»»

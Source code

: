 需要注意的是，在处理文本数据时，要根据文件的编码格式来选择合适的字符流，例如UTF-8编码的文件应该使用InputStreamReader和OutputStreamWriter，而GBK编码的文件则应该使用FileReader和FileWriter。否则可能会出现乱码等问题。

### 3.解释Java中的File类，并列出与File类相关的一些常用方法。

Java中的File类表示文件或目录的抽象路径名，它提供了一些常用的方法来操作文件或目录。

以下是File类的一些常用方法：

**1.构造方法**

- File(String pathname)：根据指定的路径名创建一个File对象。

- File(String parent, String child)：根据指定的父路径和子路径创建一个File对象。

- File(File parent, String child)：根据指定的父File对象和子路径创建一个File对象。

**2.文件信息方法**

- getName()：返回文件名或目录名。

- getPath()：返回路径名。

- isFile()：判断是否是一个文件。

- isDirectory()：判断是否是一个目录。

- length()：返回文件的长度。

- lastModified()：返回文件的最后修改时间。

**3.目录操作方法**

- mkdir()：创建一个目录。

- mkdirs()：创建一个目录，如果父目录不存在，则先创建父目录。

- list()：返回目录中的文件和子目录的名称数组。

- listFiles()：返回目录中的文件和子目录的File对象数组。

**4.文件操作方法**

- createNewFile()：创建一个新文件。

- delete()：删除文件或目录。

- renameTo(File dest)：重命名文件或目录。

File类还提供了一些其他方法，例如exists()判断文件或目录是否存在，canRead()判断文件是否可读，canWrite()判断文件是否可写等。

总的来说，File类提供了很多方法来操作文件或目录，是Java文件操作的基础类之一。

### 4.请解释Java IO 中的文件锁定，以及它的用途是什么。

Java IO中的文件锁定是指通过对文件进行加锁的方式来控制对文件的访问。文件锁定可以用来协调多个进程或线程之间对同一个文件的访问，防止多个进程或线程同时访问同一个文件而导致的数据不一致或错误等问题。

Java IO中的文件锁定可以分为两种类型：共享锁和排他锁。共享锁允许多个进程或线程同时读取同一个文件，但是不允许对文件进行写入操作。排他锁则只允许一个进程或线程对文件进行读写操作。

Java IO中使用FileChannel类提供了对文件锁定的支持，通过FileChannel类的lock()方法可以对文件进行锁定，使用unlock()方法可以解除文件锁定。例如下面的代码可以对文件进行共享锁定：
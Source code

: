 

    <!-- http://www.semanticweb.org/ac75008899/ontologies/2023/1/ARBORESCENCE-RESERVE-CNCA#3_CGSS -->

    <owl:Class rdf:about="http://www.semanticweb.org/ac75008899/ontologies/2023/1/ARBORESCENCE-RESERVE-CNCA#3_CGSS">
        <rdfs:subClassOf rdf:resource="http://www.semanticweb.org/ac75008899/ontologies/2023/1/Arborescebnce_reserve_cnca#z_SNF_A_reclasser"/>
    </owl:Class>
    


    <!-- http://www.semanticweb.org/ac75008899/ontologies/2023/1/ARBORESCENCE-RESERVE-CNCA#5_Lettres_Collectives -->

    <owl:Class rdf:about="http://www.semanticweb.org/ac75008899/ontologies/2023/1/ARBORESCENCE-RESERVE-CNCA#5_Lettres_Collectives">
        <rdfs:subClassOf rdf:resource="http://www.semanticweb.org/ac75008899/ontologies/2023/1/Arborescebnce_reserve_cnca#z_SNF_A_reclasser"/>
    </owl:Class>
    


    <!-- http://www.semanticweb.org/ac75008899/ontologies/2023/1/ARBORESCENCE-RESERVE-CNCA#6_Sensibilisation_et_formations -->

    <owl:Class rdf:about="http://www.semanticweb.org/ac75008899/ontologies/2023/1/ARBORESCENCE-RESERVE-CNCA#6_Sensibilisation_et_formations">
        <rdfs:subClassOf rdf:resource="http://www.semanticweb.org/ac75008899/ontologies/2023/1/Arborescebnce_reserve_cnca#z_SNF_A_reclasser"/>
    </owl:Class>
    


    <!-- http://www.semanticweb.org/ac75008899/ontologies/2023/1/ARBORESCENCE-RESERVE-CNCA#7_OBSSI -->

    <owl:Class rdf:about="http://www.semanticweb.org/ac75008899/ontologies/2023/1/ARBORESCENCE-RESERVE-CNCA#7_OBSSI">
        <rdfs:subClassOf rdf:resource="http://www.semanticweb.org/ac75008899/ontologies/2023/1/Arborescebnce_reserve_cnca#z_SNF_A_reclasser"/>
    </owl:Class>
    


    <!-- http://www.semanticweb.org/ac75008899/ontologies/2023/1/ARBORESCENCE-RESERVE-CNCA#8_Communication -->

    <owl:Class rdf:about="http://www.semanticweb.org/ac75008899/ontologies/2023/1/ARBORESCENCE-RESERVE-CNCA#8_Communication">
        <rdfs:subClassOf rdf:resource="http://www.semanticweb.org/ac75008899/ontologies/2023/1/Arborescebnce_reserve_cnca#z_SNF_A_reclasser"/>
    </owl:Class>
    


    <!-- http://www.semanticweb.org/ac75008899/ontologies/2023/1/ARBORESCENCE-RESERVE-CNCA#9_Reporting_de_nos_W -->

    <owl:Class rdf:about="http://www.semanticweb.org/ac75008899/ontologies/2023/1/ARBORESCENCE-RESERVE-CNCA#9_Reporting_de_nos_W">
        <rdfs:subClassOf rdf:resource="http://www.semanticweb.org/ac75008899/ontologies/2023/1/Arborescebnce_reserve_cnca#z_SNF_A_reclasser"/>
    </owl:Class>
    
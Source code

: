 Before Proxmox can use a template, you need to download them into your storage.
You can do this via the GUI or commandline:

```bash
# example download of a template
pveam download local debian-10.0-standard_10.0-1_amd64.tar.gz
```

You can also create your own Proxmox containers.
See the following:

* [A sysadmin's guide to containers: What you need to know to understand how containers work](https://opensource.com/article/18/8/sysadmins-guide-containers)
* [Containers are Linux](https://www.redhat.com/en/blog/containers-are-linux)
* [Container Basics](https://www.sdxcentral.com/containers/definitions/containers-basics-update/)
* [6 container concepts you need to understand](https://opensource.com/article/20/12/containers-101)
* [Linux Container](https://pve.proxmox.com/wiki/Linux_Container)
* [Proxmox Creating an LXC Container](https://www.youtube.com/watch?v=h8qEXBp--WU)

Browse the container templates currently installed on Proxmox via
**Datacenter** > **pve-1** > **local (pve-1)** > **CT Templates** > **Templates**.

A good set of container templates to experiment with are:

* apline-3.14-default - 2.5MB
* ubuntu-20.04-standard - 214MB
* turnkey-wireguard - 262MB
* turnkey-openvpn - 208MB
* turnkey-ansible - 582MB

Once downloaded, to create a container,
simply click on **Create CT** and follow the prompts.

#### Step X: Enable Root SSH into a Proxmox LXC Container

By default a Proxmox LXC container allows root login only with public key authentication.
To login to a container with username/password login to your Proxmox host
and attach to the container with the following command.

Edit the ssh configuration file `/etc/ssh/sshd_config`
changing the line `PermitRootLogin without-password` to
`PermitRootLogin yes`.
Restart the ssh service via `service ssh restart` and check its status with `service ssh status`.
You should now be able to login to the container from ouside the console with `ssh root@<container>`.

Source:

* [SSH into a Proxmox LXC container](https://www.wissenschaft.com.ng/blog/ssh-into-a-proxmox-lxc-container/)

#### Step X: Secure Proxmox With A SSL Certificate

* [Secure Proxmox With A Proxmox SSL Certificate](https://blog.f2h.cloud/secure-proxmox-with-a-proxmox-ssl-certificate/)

««

ABOUT THIS EXERCISE :: Please copy, exactly as written, every line in the listing above from the line with "ubuntu-20.04-standard - 214MB" up to and including the line with "Restart the ssh".

TASK OUTPUT ::
* ubuntu-20.04-standard - 214MB
* turnkey-wireguard - 262MB
* turnkey-openvpn - 208MB
* turnkey-ansible - 582MB

Once downloaded, to create a container,
simply click on **Create CT** and follow the prompts.

#### Step X: Enable Root SSH into a Proxmox LXC Container

By default a Proxmox LXC container allows root login only with public key authentication.
To login to a container with username/password login to your Proxmox host
and attach to the container with the following command.

Edit the ssh configuration file `/etc/ssh/sshd_config`
changing the line `PermitRootLogin without-password` to
`PermitRootLogin yes`.
Restart the ssh service via `service ssh restart` and check its status with `service ssh status`.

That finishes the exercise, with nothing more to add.